Task goal | Starting with the line containing "# Questions" and going on through the line containing "lending the money;", return the lines of the data below exactly, and only those.

════════

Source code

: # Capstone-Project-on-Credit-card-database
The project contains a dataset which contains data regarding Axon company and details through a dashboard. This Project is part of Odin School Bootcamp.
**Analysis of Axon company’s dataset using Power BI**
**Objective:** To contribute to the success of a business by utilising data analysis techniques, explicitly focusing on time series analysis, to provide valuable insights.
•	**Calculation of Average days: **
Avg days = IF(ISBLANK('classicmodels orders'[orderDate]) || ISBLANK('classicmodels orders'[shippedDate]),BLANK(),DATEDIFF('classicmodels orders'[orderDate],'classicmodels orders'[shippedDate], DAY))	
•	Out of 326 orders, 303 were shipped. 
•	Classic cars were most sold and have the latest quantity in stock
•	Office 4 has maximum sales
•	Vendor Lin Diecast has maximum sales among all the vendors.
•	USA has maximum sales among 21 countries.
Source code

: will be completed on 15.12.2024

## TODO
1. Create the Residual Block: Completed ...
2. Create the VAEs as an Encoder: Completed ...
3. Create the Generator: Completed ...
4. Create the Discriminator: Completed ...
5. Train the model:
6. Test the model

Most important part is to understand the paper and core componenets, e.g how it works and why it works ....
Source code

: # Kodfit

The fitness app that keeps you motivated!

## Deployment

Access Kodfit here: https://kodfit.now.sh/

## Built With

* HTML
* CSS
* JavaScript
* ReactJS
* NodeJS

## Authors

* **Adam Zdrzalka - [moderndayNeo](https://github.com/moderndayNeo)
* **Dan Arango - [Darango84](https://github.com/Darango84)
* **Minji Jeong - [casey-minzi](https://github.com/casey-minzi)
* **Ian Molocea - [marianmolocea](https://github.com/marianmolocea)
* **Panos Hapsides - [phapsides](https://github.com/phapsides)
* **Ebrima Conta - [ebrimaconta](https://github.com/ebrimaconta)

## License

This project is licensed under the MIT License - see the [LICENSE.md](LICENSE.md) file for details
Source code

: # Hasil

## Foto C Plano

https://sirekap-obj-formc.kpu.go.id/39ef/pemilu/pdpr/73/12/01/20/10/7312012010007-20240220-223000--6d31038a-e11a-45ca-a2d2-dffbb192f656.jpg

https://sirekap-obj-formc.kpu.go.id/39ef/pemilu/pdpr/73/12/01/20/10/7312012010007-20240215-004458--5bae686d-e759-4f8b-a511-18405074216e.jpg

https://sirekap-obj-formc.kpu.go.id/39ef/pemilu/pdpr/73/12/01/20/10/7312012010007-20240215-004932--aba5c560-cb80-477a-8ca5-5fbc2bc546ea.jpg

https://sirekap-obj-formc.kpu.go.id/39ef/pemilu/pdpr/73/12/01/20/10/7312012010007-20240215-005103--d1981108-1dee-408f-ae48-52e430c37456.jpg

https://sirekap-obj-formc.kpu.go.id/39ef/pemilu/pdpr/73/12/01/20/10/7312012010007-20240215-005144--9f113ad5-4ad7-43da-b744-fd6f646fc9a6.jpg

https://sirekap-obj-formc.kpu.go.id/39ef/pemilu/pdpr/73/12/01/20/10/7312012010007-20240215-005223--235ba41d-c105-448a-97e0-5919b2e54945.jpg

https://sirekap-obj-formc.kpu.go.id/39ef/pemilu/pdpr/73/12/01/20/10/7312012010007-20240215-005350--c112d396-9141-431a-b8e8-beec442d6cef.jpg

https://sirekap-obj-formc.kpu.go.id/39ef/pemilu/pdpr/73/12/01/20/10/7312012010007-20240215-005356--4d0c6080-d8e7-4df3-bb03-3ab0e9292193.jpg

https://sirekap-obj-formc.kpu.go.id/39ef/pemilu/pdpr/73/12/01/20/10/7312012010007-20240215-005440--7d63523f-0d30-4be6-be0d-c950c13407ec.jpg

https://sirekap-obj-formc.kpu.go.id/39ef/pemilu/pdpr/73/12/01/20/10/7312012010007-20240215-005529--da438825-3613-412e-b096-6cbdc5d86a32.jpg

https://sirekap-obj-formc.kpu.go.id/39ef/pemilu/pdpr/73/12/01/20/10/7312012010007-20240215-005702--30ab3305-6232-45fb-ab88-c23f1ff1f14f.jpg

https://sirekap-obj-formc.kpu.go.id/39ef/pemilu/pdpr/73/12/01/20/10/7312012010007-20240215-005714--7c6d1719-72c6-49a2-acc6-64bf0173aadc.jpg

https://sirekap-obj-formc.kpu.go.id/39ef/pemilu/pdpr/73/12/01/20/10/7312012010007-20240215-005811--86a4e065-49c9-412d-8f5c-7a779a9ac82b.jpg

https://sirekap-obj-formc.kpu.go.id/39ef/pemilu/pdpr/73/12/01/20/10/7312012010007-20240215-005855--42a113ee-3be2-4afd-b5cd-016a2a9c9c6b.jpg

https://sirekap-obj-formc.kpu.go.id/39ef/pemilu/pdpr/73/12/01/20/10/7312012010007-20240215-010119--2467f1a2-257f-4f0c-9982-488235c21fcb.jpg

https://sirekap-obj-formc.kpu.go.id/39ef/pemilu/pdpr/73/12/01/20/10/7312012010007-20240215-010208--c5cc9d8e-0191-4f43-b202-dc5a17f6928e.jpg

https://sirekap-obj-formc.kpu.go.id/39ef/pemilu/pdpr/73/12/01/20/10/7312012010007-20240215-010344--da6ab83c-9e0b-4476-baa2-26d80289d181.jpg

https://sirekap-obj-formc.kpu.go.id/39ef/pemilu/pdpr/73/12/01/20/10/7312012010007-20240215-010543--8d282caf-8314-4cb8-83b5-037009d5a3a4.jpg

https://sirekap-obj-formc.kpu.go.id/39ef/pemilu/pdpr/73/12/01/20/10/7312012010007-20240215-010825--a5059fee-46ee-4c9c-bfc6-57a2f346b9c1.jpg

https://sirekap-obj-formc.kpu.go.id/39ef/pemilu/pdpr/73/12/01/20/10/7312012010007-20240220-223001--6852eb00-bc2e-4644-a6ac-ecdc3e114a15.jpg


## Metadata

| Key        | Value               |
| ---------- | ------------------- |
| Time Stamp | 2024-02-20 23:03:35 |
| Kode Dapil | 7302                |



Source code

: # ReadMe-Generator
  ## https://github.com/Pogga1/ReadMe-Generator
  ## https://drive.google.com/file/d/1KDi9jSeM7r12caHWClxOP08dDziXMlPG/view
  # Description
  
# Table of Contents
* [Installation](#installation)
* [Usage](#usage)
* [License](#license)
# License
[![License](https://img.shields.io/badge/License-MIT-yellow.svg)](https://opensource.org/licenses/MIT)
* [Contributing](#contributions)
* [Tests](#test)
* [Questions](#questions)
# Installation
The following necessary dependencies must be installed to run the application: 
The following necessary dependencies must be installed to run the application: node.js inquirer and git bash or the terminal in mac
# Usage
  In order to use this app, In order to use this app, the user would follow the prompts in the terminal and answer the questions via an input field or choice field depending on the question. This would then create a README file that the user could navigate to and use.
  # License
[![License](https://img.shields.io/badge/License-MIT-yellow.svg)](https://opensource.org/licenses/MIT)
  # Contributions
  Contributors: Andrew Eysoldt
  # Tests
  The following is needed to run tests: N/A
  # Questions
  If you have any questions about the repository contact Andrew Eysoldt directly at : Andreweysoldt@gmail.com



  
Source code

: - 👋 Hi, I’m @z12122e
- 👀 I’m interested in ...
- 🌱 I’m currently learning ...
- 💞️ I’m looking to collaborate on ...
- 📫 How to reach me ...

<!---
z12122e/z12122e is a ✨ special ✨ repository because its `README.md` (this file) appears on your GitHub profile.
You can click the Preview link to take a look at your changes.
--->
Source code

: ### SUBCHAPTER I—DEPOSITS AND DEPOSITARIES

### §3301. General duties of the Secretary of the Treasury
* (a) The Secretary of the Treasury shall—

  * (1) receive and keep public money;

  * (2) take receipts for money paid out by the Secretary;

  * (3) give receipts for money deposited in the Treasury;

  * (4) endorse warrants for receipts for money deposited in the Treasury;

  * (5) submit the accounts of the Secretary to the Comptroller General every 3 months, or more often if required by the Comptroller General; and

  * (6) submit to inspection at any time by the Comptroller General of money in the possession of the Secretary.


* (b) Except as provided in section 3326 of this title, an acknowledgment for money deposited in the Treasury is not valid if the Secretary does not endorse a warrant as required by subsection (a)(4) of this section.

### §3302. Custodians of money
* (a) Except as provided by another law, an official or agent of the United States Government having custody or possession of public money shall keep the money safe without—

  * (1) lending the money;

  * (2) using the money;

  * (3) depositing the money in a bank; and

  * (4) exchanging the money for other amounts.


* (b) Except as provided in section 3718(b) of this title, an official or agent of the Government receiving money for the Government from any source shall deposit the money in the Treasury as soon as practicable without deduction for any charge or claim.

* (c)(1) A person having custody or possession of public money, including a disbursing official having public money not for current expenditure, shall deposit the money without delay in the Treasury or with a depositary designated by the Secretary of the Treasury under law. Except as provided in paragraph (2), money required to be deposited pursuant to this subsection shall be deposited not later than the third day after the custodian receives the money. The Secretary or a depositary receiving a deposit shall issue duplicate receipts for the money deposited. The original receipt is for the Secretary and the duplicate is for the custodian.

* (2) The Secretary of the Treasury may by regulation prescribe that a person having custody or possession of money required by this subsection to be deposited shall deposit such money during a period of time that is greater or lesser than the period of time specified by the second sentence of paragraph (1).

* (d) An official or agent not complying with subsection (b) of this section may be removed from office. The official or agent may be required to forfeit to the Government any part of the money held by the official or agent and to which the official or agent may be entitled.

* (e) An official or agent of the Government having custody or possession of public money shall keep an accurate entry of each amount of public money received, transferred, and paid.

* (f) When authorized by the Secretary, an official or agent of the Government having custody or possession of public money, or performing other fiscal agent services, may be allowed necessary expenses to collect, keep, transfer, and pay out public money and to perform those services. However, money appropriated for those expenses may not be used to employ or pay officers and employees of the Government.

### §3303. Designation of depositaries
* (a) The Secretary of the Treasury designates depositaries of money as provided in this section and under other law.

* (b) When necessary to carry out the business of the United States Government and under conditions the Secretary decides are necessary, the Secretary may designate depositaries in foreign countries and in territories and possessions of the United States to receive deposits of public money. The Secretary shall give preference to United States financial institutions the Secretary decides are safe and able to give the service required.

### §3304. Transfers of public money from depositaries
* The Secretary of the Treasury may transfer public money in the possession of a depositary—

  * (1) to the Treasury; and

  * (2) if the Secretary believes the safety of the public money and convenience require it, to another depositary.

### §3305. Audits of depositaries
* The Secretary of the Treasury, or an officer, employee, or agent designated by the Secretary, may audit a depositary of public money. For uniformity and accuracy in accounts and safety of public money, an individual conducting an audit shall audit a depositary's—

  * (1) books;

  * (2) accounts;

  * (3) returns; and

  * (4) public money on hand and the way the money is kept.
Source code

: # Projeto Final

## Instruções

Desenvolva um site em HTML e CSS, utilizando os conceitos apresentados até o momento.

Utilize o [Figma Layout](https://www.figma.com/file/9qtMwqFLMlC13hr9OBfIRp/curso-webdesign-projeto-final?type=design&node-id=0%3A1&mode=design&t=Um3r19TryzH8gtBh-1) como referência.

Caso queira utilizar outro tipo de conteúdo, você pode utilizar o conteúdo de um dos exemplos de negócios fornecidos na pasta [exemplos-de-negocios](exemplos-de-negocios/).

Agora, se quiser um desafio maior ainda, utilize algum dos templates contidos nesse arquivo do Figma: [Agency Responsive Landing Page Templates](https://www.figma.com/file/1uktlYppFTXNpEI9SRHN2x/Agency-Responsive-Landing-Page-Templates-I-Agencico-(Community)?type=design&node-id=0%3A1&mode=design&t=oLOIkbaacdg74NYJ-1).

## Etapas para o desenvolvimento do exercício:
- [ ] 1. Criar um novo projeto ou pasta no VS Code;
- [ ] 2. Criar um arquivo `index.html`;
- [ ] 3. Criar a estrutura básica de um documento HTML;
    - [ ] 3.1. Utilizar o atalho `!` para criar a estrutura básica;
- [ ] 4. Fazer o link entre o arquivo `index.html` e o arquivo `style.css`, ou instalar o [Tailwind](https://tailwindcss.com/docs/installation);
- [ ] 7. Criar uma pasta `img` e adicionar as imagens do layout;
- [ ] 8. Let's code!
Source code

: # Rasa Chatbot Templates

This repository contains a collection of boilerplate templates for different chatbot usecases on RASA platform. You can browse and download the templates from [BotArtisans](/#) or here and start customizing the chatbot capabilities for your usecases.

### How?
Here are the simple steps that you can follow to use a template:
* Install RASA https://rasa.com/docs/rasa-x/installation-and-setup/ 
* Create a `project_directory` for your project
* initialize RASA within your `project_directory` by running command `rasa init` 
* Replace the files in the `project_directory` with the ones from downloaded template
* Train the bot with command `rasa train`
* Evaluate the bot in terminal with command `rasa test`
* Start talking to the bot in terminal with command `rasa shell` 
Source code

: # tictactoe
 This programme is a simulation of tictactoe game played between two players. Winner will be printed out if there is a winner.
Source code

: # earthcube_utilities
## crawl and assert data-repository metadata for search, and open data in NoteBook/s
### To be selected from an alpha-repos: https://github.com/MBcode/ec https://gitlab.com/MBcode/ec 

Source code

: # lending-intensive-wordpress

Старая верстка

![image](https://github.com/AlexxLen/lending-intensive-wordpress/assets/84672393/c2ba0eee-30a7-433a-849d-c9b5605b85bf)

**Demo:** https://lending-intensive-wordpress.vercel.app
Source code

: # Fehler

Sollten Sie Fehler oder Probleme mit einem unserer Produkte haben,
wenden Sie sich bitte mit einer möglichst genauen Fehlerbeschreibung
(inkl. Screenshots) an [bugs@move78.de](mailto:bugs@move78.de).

════════

Reply to the task |
  # Questions
  If you have any questions about the repository contact Andrew Eysoldt directly at : Andreweysoldt@gmail.com



  
Source code

: - 👋 Hi, I’m @z12122e
- 👀 I’m interested in ...
- 🌱 I’m currently learning ...
- 💞️ I’m looking to collaborate on ...
- 📫 How to reach me ...

<!---
z12122e/z12122e is a ✨ special ✨ repository because its `README.md` (this file) appears on your GitHub profile.
You can click the Preview link to take a look at your changes.
--->
Source code

: ### SUBCHAPTER I—DEPOSITS AND DEPOSITARIES

### §3301. General duties of the Secretary of the Treasury
* (a) The Secretary of the Treasury shall—

  * (1) receive and keep public money;

  * (2) take receipts for money paid out by the Secretary;

  * (3) give receipts for money deposited in the Treasury;

  * (4) endorse warrants for receipts for money deposited in the Treasury;

  * (5) submit the accounts of the Secretary to the Comptroller General every 3 months, or more often if required by the Comptroller General; and

  * (6) submit to inspection at any time by the Comptroller General of money in the possession of the Secretary.


* (b) Except as provided in section 3326 of this title, an acknowledgment for money deposited in the Treasury is not valid if the Secretary does not endorse a warrant as required by subsection (a)(4) of this section.

### §3302. Custodians of money
* (a) Except as provided by another law, an official or agent of the United States Government having custody or possession of public money shall keep the money safe without—

  * (1) lending the money;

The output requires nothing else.